欧州の老舗運送会社が支援する「ピーク・エボリューション」チームは、電動トラックで世界一高い活火山として知られる南米・アンデス山脈のオホス・デル・サラード火山に登り、電気自動車による到達高度6500メートルという世界記録を達成した。走行には車両に搭載するソーラーパネルで発電した電力のみを用いたという。
文/トラックマガジン「フルロード」編集部
写真/Gebrüder Weiss・PEAK EVOLUTION
EVの世界記録を達成
オーストリアに本社を置く老舗運送会社、ゲブルダー・バイスなどが支援する「ピーク・エボリューション」チームが電動車両による到達高度で世界記録を樹立した。

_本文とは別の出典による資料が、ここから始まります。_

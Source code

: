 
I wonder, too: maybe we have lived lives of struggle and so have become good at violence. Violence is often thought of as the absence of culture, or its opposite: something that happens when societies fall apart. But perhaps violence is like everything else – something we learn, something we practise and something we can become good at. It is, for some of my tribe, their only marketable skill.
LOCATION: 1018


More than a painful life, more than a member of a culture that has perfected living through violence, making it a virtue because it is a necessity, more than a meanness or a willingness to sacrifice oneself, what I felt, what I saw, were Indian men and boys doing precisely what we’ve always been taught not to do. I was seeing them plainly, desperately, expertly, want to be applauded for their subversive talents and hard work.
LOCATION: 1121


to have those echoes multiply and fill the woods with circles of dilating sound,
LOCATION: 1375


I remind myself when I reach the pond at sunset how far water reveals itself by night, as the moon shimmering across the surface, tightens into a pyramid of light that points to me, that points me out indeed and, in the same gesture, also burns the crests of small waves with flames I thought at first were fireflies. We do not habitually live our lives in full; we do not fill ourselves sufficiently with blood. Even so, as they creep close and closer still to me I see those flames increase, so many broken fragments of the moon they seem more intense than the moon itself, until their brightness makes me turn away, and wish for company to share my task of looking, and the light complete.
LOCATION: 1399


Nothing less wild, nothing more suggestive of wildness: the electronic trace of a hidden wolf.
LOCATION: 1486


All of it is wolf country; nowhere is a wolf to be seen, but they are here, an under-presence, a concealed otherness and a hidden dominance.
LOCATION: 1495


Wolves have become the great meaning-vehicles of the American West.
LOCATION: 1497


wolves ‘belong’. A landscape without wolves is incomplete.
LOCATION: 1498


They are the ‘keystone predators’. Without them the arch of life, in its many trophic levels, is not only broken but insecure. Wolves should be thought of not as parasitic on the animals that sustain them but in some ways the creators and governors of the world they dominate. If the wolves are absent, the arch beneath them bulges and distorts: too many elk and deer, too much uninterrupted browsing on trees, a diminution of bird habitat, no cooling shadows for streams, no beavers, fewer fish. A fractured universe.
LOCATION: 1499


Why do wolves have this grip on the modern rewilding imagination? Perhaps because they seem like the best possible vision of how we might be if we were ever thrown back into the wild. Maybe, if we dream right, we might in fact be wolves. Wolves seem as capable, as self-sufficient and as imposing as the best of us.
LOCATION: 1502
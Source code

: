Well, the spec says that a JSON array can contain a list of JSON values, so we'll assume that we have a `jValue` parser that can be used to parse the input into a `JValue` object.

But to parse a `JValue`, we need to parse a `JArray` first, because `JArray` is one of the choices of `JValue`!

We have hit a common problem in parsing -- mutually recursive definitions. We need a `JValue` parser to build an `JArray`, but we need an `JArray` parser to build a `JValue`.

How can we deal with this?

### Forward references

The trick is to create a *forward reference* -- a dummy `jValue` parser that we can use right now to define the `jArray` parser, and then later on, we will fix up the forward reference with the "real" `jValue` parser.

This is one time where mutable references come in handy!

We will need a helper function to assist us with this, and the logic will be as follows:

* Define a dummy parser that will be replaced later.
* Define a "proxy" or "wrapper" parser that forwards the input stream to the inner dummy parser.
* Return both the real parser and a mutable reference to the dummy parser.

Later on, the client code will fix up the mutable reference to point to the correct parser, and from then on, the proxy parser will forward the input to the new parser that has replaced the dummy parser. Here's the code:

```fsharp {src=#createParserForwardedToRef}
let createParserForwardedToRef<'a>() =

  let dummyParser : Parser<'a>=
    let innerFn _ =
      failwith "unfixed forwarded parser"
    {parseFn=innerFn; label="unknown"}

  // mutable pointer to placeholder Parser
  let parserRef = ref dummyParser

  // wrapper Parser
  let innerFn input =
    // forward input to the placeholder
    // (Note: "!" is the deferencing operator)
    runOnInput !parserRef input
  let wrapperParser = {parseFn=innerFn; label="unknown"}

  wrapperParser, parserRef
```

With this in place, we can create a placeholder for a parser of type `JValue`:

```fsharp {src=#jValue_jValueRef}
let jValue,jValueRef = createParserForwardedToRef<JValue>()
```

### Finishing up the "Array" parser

チームはソーラーパネルからエネルギーを得るオフロード用の電動トラックを開発し、南米オホス・デル・サラード火山(標高6893メートル)の6500メートル地点まで到達した。これにより電気自動車による到達高度という世界記録を更新した。
オホス・デル・サラードはアコンカグアに次ぐアンデス山脈の第2峰で、チリの最高峰であり「世界で最も高い活火山」としても知られている。その西稜線を電動のトラックで攻略した。走行に使ったのはソーラーパネルで発電した電気のみだ。これまで電動車両は(トラック以外でも)この高度に到達していない。
ピーク・エボリューションのCEOで開発者のパトリック・コラー氏は次のようにコメントしている。
「これは単なる電動技術のための記録ではありません。私たちの長年の研究開発と、モビリティの未来のための記録です。この成功により代替駆動技術が注目を集め、鉱山開発をはじめとするオフロード商用車の厳しい輸送環境に活用されることを願っています」。
チームの輸送パートナーでメインスポンサーを務めたのがゲブルダー・バイスで、開始当初から支援を行なっている。資金提供に加えて、欧州のスイスから南米のチリまで車両を運搬した。
同社でコーポレート・ブランド戦略&コミュニケーションを担当するフランク・ハース氏は次のように述べている。
「輸送・ロジスティクス分野で世界最古の企業である弊社は、モビリティの未来にコミットしています。今回の記録達成は、持続可能なモビリティと技術革新への私たちの支援を象徴しており、このチームを誇りに思うとともに、今は記録達成車を安全にスイスに持ち帰ることに専念しています」。
なお、500年を超える歴史を持つゲブルダー・バイスは世界最古の物流企業ともいわれている。
そのルーツは、現在のドイツ南部リンダウから、オーストリア、スイスを経てイタリアのミラノまでヨーロッパアルプスを超えて手紙を運んだ古代の郵便配達人「リンダウのメッセンジャー」とされる。高所への挑戦は創業以来のビジネスというわけだ。